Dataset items
——

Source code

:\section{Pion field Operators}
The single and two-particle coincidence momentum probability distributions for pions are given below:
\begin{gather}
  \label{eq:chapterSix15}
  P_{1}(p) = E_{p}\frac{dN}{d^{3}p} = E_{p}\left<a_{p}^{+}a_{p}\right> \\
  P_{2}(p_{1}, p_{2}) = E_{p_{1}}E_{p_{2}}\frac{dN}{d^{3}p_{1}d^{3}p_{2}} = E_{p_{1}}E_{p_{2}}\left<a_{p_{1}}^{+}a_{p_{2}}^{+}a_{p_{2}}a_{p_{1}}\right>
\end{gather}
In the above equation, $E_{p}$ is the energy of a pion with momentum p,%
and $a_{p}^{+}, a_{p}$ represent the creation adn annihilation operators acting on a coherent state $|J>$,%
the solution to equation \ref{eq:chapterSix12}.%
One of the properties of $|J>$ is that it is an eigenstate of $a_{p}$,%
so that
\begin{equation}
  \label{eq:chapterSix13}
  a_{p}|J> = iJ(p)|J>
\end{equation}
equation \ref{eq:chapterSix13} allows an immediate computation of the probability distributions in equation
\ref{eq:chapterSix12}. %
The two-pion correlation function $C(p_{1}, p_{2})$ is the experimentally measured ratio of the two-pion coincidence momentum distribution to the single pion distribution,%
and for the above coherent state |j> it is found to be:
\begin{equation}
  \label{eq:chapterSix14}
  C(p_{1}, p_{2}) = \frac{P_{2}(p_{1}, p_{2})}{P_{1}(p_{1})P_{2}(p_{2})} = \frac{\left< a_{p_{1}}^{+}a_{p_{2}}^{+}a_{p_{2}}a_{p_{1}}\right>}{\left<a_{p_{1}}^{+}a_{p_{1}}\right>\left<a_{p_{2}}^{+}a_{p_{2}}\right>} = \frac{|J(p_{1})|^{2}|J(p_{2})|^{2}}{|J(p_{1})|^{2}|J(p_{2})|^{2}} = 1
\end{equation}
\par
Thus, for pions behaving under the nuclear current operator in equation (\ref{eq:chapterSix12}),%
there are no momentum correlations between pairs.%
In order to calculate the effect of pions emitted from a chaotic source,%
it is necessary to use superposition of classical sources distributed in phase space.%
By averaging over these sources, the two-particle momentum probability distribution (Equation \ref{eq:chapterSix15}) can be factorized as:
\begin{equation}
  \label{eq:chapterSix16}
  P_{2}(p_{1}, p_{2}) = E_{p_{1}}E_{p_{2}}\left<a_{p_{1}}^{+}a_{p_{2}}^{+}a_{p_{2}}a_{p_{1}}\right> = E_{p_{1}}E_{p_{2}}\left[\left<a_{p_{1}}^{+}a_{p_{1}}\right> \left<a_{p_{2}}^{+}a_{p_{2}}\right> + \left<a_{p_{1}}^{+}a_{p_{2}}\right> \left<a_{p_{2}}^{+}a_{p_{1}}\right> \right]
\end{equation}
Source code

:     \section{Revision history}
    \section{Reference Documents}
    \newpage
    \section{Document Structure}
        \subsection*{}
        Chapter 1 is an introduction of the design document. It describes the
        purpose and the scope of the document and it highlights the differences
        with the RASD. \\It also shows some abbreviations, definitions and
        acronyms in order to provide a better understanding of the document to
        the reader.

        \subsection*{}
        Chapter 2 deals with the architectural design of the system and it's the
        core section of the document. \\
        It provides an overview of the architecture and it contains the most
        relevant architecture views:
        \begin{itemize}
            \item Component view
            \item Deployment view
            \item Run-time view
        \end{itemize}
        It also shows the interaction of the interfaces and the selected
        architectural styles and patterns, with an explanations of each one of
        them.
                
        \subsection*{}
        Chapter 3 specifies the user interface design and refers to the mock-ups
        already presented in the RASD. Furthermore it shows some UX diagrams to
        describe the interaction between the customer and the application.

——

### Assignment:
When a line in the data contains the string "particle", copy that line.

### Task result:
The single and two-particle coincidence momentum probability distributions for pions are given below:
By averaging over these sources, the two-particle momentum probability distribution (Equation \ref{eq:chapterSix15}) can be factorized as:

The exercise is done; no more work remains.